» Exercise requirements
Repeat every line of the listing below exactly, minus the pictures.
(Listed entries Opens)
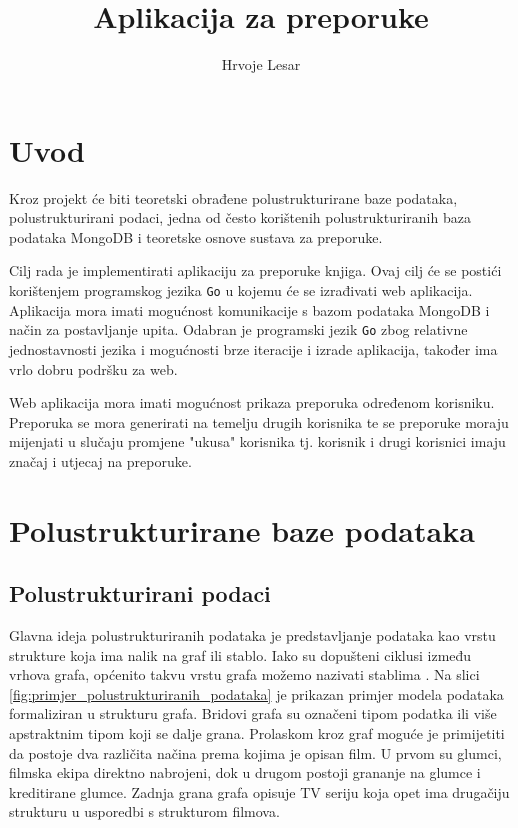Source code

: \documentclass[]{foi}
\title{Aplikacija za preporuke}
\author{Hrvoje Lesar}
\begin{document}
\maketitle

\tableofcontents

\makeatletter {} \makeatother
\pagestyle{plain}

\chapter{Uvod}

Kroz projekt će biti teoretski obrađene polustrukturirane baze podataka, polustrukturirani podaci, jedna od 
često korištenih polustrukturiranih baza podataka MongoDB i teoretske osnove sustava za preporuke.

Cilj rada je implementirati aplikaciju za preporuke knjiga. Ovaj cilj će se postići korištenjem programskog
jezika \texttt{Go} u kojemu će se izrađivati web aplikacija. Aplikacija mora imati mogućnost komunikacije
s bazom podataka MongoDB i način za postavljanje upita. Odabran je programski jezik \texttt{Go} zbog relativne
jednostavnosti jezika i mogućnosti brze iteracije i izrade aplikacija, također ima vrlo dobru podršku za web.

Web aplikacija mora imati mogućnost prikaza preporuka određenom korisniku. Preporuka se mora generirati na temelju
drugih korisnika te se preporuke moraju mijenjati u slučaju promjene "ukusa" korisnika tj. korisnik i drugi
korisnici imaju značaj i utjecaj na preporuke.

\chapter{Polustrukturirane baze podataka}

\section{Polustrukturirani podaci}

Glavna ideja polustrukturiranih podataka je predstavljanje podataka kao vrstu strukture koja ima nalik na graf ili stablo.
Iako su dopušteni ciklusi između vrhova grafa, općenito takvu vrstu grafa možemo nazivati stablima \cite{buneman1997semistructured}.
Na slici \ref{fig:primjer_polustrukturiranih_podataka} je prikazan primjer modela podataka formaliziran u strukturu grafa.
Bridovi grafa su označeni tipom podatka ili više apstraktnim tipom koji se dalje grana. Prolaskom kroz graf moguće je
primijetiti da postoje dva različita načina prema kojima je opisan film. U prvom su glumci, filmska ekipa direktno nabrojeni,
dok u drugom postoji grananje na glumce i kreditirane glumce. Zadnja grana grafa opisuje TV seriju koja opet ima drugačiju
strukturu u usporedbi s strukturom filmova.
\end{document}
(Listed entries Closes)
» Written answer
Source code

: \documentclass[]{foi}
\title{Aplikacija za preporuke}
\author{Hrvoje Lesar}
\begin{document}
\maketitle

\tableofcontents

\makeatletter {} \makeatother
\pagestyle{plain}

\chapter{Uvod}

Kroz projekt će biti teoretski obrađene polustrukturirane baze podataka, polustrukturirani podaci, jedna od 
često korištenih polustrukturiranih baza podataka MongoDB i teoretske osnove sustava za preporuke.

Cilj rada je implementirati aplikaciju za preporuke knjiga. Ovaj cilj će se postići korištenjem programskog
jezika \texttt{Go} u kojemu će se izrađivati web aplikacija. Aplikacija mora imati mogućnost komunikacije
s bazom podataka MongoDB i način za postavljanje upita. Odabran je programski jezik \texttt{Go} zbog relativne
jednostavnosti jezika i mogućnosti brze iteracije i izrade aplikacija, također ima vrlo dobru podršku za web.

Web aplikacija mora imati mogućnost prikaza preporuka određenom korisniku. Preporuka se mora generirati na temelju
drugih korisnika te se preporuke moraju mijenjati u slučaju promjene "ukusa" korisnika tj. korisnik i drugi
korisnici imaju značaj i utjecaj na preporuke.

\chapter{Polustrukturirane baze podataka}

\section{Polustrukturirani podaci}

Glavna ideja polustrukturiranih podataka je predstavljanje podataka kao vrstu strukture koja ima nalik na graf ili stablo.
Iako su dopušteni ciklusi između vrhova grafa, općenito takvu vrstu grafa možemo nazivati stablima \cite{buneman1997semistructured}.
Na slici \ref{fig:primjer_polustrukturiranih_podataka} je prikazan primjer modela podataka formaliziran u strukturu grafa.
Bridovi grafa su označeni tipom podatka ili više apstraktnim tipom koji se dalje grana. Prolaskom kroz graf moguće je
primijetiti da postoje dva različita načina prema kojima je opisan film. U prvom su glumci, filmska ekipa direktno nabrojeni,
dok u drugom postoji grananje na glumce i kreditirane glumce. Zadnja grana grafa opisuje TV seriju koja opet ima drugačiju
strukturu u usporedbi s strukturom filmova.
\end{document}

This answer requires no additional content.